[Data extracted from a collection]
════════

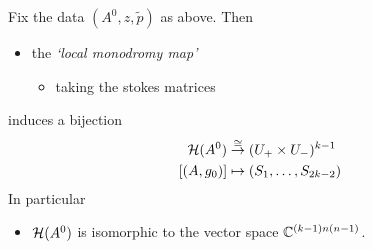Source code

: \begin{paracol}{2} %
  \begin{thm}
    Fix the data $(A^0,z,\tilde p)$ as above.
    Then 
    \begin{itemize}
      \item the \emph{`local monodromy map'}
        \begin{itemize}
          \item taking the stokes matrices
        \end{itemize}
    \end{itemize}
    induces a bijection
    \begin{align*}
      \mathcal{H}(A^0)&\overset{\cong}{\to}(U_+\times U_-)^{k-1}
    \\ \left[(A,g_0)\right] &\mapsto(S_1,\dots,S_{2k-2})
    \end{align*}
    In particular
    \begin{itemize}
      \item $\mathcal{H}(A^0)$ is isomorphic to the vector space $\mathbb{C}^{(k-1)n(n-1)}$.
    \end{itemize}


\end{thm}
\end{paracol}
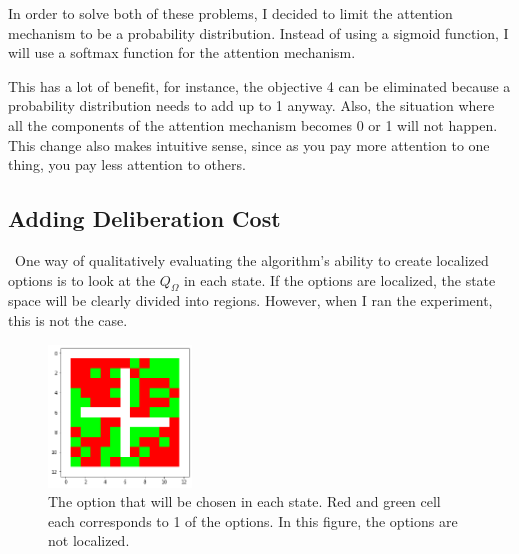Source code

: \documentclass{article}
\begin{document}
	\quad In order to solve both of these problems, I decided to limit the attention mechanism to be a probability distribution. Instead of using a sigmoid function, I will use a softmax function for the attention mechanism.
	
	\quad This has a lot of benefit, for instance, the objective 4 can be eliminated because a probability distribution needs to add up to 1 anyway. Also, the situation where all the components of the attention mechanism becomes 0 or 1 will not happen. This change also makes intuitive sense, since as you pay more attention to one thing, you pay less attention to others.
	\subsection*{Adding Deliberation Cost}
	\qquad \ One way of qualitatively evaluating the algorithm's ability to create localized options is to look at the $Q_\Omega$ in each state. If the options are localized, the state space will be clearly divided into regions. However, when I ran the experiment, this is not the case.
	\begin{figure}[h]
		\centering
		\includegraphics[width=1.5in]{noDC.png}
		\caption{The option that will be chosen in each state. Red and green cell each corresponds to 1 of the options. In this figure, the options are not localized.}
	\end{figure}
\end{document}
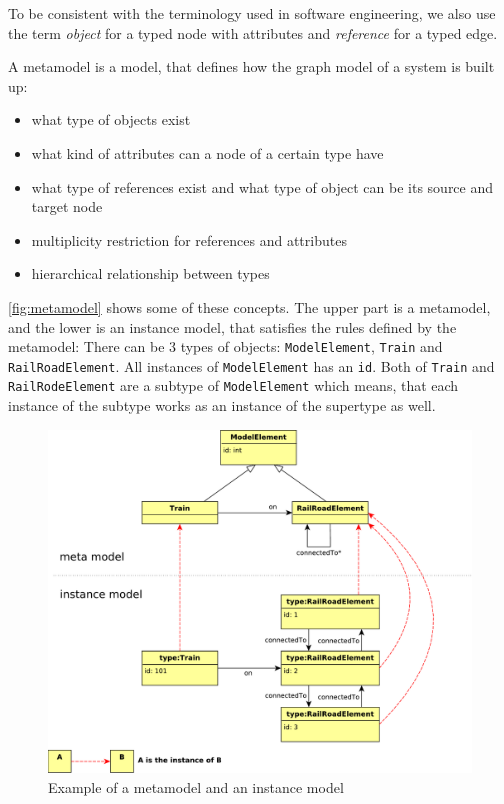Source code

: To be consistent with the terminology used in software engineering, we also use the term \emph{object} for a typed node with attributes and \emph{reference} for a typed edge. 

A metamodel is a model, that defines how the graph model of a system is built up:
\begin{itemize}
	\item what type of objects exist
	\item what kind of attributes can a node of a certain type have
	\item what type of references exist and what type of object can be its source and target node
	\item multiplicity restriction for references and attributes
	\item hierarchical relationship between types
\end{itemize}

\autoref{fig:metamodel} shows some of these concepts. The upper part is a metamodel, and the lower is an instance model, that satisfies the rules defined by the metamodel: There can be 3 types of objects: \texttt{ModelElement}, \texttt{Train} and \texttt{RailRoadElement}. All instances of \texttt{ModelElement} has an \texttt{id}. Both of \texttt{Train} and \texttt{RailRodeElement} are a subtype of \texttt{ModelElement} which means, that each instance of the subtype works as an instance of the supertype as well.
\begin{figure}[h]
	\begin{center}
		\includegraphics[width=\textwidth]{figures/metamodel.pdf}
		\caption{ Example of a metamodel and an instance model }
		\label{fig:metamodel}
	\end{center}
\end{figure}


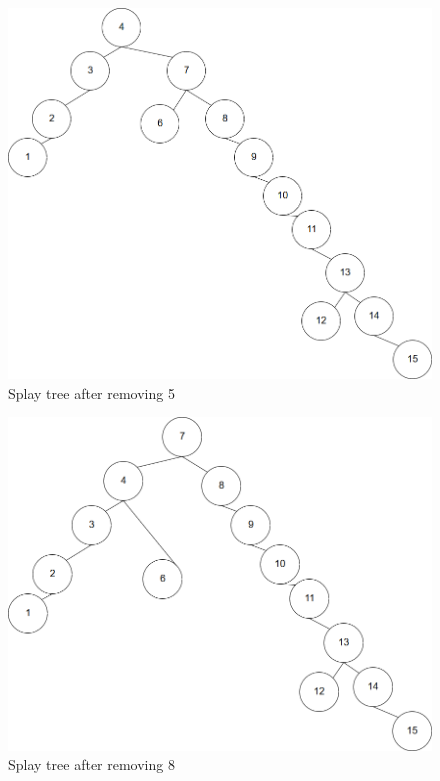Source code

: \documentclass{article}
\begin{document}
\begin{enumerate}
    
    \begin{figure}[H]
 	  \centering
 	  \caption{Splay tree after removing 5}
 	  \label{Trees:SplayR1}
	  \includegraphics[width=\textwidth]{SplayR1}
    \end{figure}
    \begin{figure}[H]
 	  \centering
 	  \caption{Splay tree after removing 8}
 	  \label{Trees:SplayR2}
	  \includegraphics[width=\textwidth]{SplayR2}
    \end{figure}
    \begin{figure}[H]

\end{figure}
\end{enumerate}
\end{document}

════════

# TASK GOAL
Return every entry word for word, leaving the pictures out.

# PROBLEM SOLUTION
Source code

: \begin{paracol}{2} %
  \begin{thm}
    Fix the data $(A^0,z,\tilde p)$ as above.
    Then 
    \begin{itemize}
      \item the \emph{`local monodromy map'}
        \begin{itemize}
          \item taking the stokes matrices
        \end{itemize}
    \end{itemize}
    induces a bijection
    \begin{align*}
      \mathcal{H}(A^0)&\overset{\cong}{\to}(U_+\times U_-)^{k-1}
    \\ \left[(A,g_0)\right] &\mapsto(S_1,\dots,S_{2k-2})
    \end{align*}
    In particular
    \begin{itemize}
      \item $\mathcal{H}(A^0)$ is isomorphic to the vector space $\mathbb{C}^{(k-1)n(n-1)}$.
    \end{itemize}


\end{thm}
\end{paracol}
Source code

: \documentclass{article}
\begin{document}
	\quad In order to solve both of these problems, I decided to limit the attention mechanism to be a probability distribution. Instead of using a sigmoid function, I will use a softmax function for the attention mechanism.
	
	\quad This has a lot of benefit, for instance, the objective 4 can be eliminated because a probability distribution needs to add up to 1 anyway. Also, the situation where all the components of the attention mechanism becomes 0 or 1 will not happen. This change also makes intuitive sense, since as you pay more attention to one thing, you pay less attention to others.
	\subsection*{Adding Deliberation Cost}
	\qquad \ One way of qualitatively evaluating the algorithm's ability to create localized options is to look at the $Q_\Omega$ in each state. If the options are localized, the state space will be clearly divided into regions. However, when I ran the experiment, this is not the case.
	\begin{figure}[h]
		\centering
		\includegraphics[width=1.5in]{noDC.png}
		\caption{The option that will be chosen in each state. Red and green cell each corresponds to 1 of the options. In this figure, the options are not localized.}
	\end{figure}
\end{document}
Source code

: To be consistent with the terminology used in software engineering, we also use the term \emph{object} for a typed node with attributes and \emph{reference} for a typed edge. 

A metamodel is a model, that defines how the graph model of a system is built up:
\begin{itemize}
	\item what type of objects exist
	\item what kind of attributes can a node of a certain type have
	\item what type of references exist and what type of object can be its source and target node
	\item multiplicity restriction for references and attributes
	\item hierarchical relationship between types
\end{itemize}

\autoref{fig:metamodel} shows some of these concepts. The upper part is a metamodel, and the lower is an instance model, that satisfies the rules defined by the metamodel: There can be 3 types of objects: \texttt{ModelElement}, \texttt{Train} and \texttt{RailRoadElement}. All instances of \texttt{ModelElement} has an \texttt{id}. Both of \texttt{Train} and \texttt{RailRodeElement} are a subtype of \texttt{ModelElement} which means, that each instance of the subtype works as an instance of the supertype as well.
\begin{figure}[h]
	\begin{center}
		\includegraphics[width=\textwidth]{figures/metamodel.pdf}
		\caption{ Example of a metamodel and an instance model }
		\label{fig:metamodel}
	\end{center}
\end{figure}


Source code

: \documentclass{article}
\begin{document}
\begin{enumerate}
    
    \begin{figure}[H]
 	  \centering
 	  \caption{Splay tree after removing 5}
 	  \label{Trees:SplayR1}
	  \includegraphics[width=\textwidth]{SplayR1}
    \end{figure}
    \begin{figure}[H]
 	  \centering
 	  \caption{Splay tree after removing 8}
 	  \label{Trees:SplayR2}
	  \includegraphics[width=\textwidth]{SplayR2}
    \end{figure}
    \begin{figure}[H]

\end{figure}
\end{enumerate}
\end{document}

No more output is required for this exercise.